Saved entries:
============================================================

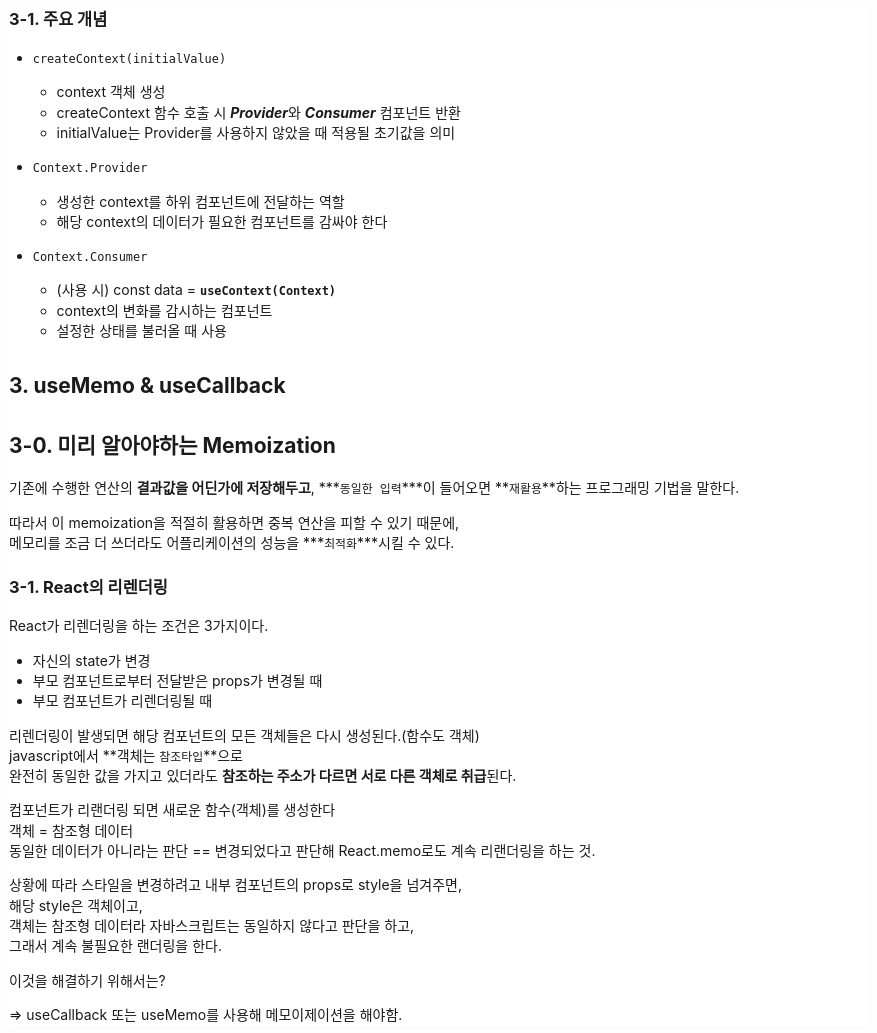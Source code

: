 

### 3-1. 주요 개념

- `createContext(initialValue)`
  - context 객체 생성
  - createContext 함수 호출 시 ***Provider***와 ***Consumer*** 컴포넌트 반환
  - initialValue는 Provider를 사용하지 않았을 때 적용될 초기값을 의미

- `Context.Provider`
  - 생성한 context를 하위 컴포넌트에 전달하는 역할<br/>
  - 해당 context의 데이터가 필요한 컴포넌트를 감싸야 한다

- `Context.Consumer`
  - (사용 시) const data = **`useContext(Context)`**
  - context의 변화를 감시하는 컴포넌트
  - 설정한 상태를 불러올 때 사용





## 3. useMemo & useCallback


## 3-0. 미리 알아야하는 Memoization

기존에 수행한 연산의 **결과값을 어딘가에 저장해두고**, ***`동일한 입력`***이 들어오면 **`재활용`**하는 프로그래밍 기법을 말한다. <br/>

따라서 이 memoization을 적절히 활용하면 중복 연산을 피할 수 있기 때문에, <br/>
메모리를 조금 더 쓰더라도 어플리케이션의 성능을 ***`최적화`***시킬 수 있다. <br/>

### 3-1. React의 리렌더링

React가 리렌더링을 하는 조건은 3가지이다.

- 자신의 state가 변경
- 부모 컴포넌트로부터 전달받은 props가 변경될 때
- 부모 컴포넌트가 리렌더링될 때



리렌더링이 발생되면 해당 컴포넌트의 모든 객체들은 다시 생성된다.(함수도 객체) <br/>
javascript에서 **객체는 `참조타입`**으로<br/>
완전히 동일한 값을 가지고 있더라도 **참조하는 주소가 다르면 서로 다른 객체로 취급**된다.<br/>


컴포넌트가 리랜더링 되면 새로운 함수(객체)를 생성한다<br/>
객체 = 참조형 데이터<br/>
동일한 데이터가 아니라는 판단 == 변경되었다고 판단해 React.memo로도 계속 리랜더링을 하는 것.<br/>

상황에 따라 스타일을 변경하려고 내부 컴포넌트의 props로 style을 넘겨주면,<br/>
해당 style은 객체이고,<br/>
객체는 참조형 데이터라 자바스크립트는 동일하지 않다고 판단을 하고,<br/>
그래서 계속 불필요한 랜더링을 한다.<br/>

이것을 해결하기 위해서는?<br/>

=> useCallback 또는 useMemo를 사용해 메모이제이션을 해야함.<br/>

============================================================

Every entry above should come back exactly as written, except for its pictures.

● **EXERCISE OUTPUT**
Source code

: 

### 3-1. 주요 개념

- `createContext(initialValue)`
  - context 객체 생성
  - createContext 함수 호출 시 ***Provider***와 ***Consumer*** 컴포넌트 반환
  - initialValue는 Provider를 사용하지 않았을 때 적용될 초기값을 의미

- `Context.Provider`
  - 생성한 context를 하위 컴포넌트에 전달하는 역할<br/>
  - 해당 context의 데이터가 필요한 컴포넌트를 감싸야 한다

- `Context.Consumer`
  - (사용 시) const data = **`useContext(Context)`**
  - context의 변화를 감시하는 컴포넌트
  - 설정한 상태를 불러올 때 사용





## 3. useMemo & useCallback


## 3-0. 미리 알아야하는 Memoization

기존에 수행한 연산의 **결과값을 어딘가에 저장해두고**, ***`동일한 입력`***이 들어오면 **`재활용`**하는 프로그래밍 기법을 말한다. <br/>

따라서 이 memoization을 적절히 활용하면 중복 연산을 피할 수 있기 때문에, <br/>
메모리를 조금 더 쓰더라도 어플리케이션의 성능을 ***`최적화`***시킬 수 있다. <br/>

### 3-1. React의 리렌더링

React가 리렌더링을 하는 조건은 3가지이다.

- 자신의 state가 변경
- 부모 컴포넌트로부터 전달받은 props가 변경될 때
- 부모 컴포넌트가 리렌더링될 때



리렌더링이 발생되면 해당 컴포넌트의 모든 객체들은 다시 생성된다.(함수도 객체) <br/>
javascript에서 **객체는 `참조타입`**으로<br/>
완전히 동일한 값을 가지고 있더라도 **참조하는 주소가 다르면 서로 다른 객체로 취급**된다.<br/>


컴포넌트가 리랜더링 되면 새로운 함수(객체)를 생성한다<br/>
객체 = 참조형 데이터<br/>
동일한 데이터가 아니라는 판단 == 변경되었다고 판단해 React.memo로도 계속 리랜더링을 하는 것.<br/>

상황에 따라 스타일을 변경하려고 내부 컴포넌트의 props로 style을 넘겨주면,<br/>
해당 style은 객체이고,<br/>
객체는 참조형 데이터라 자바스크립트는 동일하지 않다고 판단을 하고,<br/>
그래서 계속 불필요한 랜더링을 한다.<br/>

이것을 해결하기 위해서는?<br/>

=> useCallback 또는 useMemo를 사용해 메모이제이션을 해야함.<br/>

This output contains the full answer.